- What the exercise asks -
Count the lines containing "github" in the entries underneath, and state that count without anything else.

- Excerpted data -
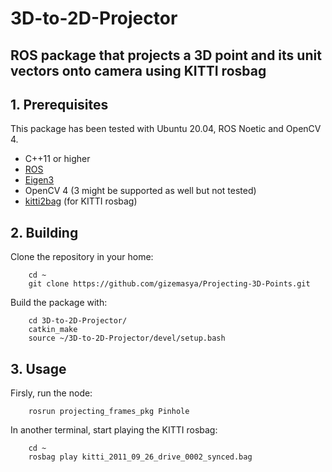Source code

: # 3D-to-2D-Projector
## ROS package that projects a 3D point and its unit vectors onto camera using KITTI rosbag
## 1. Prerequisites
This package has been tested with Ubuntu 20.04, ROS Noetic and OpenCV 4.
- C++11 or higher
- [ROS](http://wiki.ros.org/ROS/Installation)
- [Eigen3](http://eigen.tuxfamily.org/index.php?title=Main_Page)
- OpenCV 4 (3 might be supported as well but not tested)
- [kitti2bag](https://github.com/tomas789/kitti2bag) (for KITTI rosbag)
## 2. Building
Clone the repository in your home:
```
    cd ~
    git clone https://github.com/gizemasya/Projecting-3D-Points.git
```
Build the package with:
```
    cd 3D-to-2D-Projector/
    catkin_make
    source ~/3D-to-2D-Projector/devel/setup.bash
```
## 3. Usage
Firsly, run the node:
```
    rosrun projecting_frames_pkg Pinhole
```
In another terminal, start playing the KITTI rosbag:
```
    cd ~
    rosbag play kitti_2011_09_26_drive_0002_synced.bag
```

- Exercise result -
2